HashMap Data Structure
HashMap Data Structure
implementation
hasmap struct is define:
struct bucket
{
void* key;
void* value;
struct bucket *next; // Using linked list to solve hash conflicts
};
struct hashmap {
size_t ( *hash )( struct hashmap*, void* ); // hash function
void ( *key_del )( void* ); // del key
void ( *val_del )( void* ); // del value
int ( *cmp )( void*, void* ); //compare key
size_t size; // hashmap slots
size_t keysize; // sizeof(type key);
struct bucket* buckets; // a struct include key and value
pthread_mutex_t *mutexs; // a mut for every solt
size_t count; // the number of key in hashmap
pthread_mutex_t count_mut; // a mut for count
};
The specific implementation structure diagram is shown in the figure
the mutexs array is mainly used to lock each hash solts to realize parallel reading and writing. The array buckets is used to record the head pointer of each hash solts, it does not store data.
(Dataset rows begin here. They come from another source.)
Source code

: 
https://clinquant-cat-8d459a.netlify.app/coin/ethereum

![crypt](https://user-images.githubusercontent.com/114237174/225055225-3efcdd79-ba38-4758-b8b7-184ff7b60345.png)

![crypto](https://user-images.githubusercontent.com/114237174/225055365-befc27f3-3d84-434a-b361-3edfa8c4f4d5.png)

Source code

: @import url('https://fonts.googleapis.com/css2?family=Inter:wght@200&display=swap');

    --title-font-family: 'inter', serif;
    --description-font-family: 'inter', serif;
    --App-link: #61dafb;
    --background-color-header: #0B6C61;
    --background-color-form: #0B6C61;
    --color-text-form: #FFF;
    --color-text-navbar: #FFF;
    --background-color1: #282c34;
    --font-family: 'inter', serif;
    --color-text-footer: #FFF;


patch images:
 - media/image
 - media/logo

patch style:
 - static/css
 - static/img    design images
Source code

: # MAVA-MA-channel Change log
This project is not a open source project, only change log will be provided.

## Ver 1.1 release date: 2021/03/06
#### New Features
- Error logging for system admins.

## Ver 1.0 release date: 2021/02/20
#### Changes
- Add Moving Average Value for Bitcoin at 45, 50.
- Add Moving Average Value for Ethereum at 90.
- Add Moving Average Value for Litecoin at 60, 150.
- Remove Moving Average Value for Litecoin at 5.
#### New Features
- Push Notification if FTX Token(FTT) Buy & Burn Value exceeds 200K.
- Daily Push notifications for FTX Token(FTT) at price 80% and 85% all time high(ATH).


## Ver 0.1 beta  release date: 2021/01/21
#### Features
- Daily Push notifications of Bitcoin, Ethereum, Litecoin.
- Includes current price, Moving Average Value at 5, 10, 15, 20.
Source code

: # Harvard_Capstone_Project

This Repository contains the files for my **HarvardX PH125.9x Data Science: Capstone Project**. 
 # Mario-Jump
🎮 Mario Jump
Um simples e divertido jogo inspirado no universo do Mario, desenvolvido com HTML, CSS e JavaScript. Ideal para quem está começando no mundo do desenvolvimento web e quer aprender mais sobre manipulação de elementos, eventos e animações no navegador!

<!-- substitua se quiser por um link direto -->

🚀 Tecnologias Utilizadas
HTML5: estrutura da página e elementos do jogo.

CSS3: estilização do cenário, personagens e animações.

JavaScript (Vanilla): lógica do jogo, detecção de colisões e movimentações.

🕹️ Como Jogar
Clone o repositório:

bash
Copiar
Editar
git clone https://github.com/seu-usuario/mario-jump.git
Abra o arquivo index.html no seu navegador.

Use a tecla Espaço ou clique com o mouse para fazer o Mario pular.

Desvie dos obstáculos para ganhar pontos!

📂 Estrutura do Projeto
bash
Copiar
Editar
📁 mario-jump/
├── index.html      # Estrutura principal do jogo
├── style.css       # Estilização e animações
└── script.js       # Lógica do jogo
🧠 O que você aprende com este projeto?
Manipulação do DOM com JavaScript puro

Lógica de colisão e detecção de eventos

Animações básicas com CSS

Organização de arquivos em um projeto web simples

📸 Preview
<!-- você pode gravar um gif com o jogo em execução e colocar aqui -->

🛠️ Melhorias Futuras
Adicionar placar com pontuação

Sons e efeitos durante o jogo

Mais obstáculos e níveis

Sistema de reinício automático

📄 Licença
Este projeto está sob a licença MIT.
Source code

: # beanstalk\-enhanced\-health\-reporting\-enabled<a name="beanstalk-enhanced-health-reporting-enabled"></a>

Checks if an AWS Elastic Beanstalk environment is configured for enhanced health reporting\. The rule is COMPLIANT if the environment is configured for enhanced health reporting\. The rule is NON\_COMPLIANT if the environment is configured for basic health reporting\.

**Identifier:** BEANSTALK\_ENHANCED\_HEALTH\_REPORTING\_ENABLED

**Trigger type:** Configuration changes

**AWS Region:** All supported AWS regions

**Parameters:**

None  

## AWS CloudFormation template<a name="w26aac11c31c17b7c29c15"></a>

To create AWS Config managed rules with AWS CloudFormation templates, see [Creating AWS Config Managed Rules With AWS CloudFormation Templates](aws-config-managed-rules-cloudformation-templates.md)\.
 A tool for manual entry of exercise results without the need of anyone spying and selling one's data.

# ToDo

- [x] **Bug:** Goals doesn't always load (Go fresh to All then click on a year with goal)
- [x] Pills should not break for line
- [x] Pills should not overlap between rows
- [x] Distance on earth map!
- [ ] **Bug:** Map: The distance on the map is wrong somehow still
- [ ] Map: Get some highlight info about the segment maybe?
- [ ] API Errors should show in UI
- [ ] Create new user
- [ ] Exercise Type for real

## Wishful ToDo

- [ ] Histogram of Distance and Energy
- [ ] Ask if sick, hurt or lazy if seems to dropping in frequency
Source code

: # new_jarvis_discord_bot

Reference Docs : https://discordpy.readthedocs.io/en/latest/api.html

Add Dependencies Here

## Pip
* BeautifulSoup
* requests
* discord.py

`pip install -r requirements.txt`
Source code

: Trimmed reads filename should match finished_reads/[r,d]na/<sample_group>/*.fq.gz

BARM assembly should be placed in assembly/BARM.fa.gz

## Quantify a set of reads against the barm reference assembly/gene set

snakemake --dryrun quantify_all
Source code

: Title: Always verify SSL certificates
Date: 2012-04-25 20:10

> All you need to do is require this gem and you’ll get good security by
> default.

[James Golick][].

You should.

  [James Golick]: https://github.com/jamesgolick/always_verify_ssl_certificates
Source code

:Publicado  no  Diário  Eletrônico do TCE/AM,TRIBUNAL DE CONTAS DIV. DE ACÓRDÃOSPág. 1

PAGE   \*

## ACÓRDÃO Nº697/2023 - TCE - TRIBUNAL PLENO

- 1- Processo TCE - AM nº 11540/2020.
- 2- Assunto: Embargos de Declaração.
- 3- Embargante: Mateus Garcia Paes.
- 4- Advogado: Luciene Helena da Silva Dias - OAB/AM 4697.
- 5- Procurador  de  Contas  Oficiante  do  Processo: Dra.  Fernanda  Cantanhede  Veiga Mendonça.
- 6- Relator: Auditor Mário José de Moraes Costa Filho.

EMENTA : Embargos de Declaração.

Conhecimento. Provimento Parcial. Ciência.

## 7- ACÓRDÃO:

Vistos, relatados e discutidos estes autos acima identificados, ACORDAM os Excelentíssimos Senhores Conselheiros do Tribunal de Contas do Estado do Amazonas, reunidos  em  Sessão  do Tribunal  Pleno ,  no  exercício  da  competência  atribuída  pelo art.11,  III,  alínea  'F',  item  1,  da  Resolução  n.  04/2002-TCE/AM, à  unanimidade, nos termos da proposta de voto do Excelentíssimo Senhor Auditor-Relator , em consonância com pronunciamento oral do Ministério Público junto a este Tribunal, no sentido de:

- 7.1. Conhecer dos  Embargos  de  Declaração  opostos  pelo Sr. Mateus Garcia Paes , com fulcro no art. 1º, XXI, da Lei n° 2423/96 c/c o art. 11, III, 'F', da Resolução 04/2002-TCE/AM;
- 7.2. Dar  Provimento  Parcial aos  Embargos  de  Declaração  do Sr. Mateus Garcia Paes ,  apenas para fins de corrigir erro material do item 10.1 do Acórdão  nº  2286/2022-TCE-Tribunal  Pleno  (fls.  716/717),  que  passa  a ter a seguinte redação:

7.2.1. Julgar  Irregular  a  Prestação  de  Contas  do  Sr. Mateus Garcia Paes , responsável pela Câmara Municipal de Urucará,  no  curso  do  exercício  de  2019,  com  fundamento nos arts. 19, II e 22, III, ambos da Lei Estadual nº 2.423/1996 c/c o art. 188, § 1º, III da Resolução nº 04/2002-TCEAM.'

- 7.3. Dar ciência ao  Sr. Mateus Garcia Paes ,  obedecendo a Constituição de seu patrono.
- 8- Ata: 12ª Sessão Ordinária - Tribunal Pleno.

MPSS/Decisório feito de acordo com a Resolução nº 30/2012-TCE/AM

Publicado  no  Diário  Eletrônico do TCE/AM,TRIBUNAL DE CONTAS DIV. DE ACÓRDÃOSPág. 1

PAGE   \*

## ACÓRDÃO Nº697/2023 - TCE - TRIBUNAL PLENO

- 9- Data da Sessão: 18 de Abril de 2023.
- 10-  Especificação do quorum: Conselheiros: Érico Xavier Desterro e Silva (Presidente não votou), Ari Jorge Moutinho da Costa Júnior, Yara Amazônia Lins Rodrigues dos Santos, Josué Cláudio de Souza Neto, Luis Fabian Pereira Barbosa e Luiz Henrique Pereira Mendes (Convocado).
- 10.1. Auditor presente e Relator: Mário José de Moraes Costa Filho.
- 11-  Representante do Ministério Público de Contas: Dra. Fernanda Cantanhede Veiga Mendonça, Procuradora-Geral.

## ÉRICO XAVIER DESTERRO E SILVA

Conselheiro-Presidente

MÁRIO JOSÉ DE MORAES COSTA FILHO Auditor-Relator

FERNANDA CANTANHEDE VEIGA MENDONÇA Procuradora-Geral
Performance Characteristics
implementation
This hashmap structure uses a linked list to deal with hash conflicts. Initialize a sturct buckets
array of size(the number of hashmap solt) to store the head pointer of each solt. When the hash table is empty, its next
is NULL. Every time a <key,val> is inserted, a new struct bucket will be initialized in the linked list to store it. When remove, delete the corresponding node.
test
test_hashmap_base
This is a base test for testing basic hashmap functions, insert key, delete key, get key,etc. Test through several different insert and delete operations
test_concurrent
Test concurrent modifications Initialize 5 threads for inserting and 5 threads for reading for testing
research
Hashmap is a solution to improve efficiency by recompressing data. However, because the hash value generated by the hash function is limited and the data may be more, there are still different data corresponding to the same value after processing by the hash function. There are some ways to resolve hash conflicts:
- Open the address method(Linear detection,Ressquare detection etc.)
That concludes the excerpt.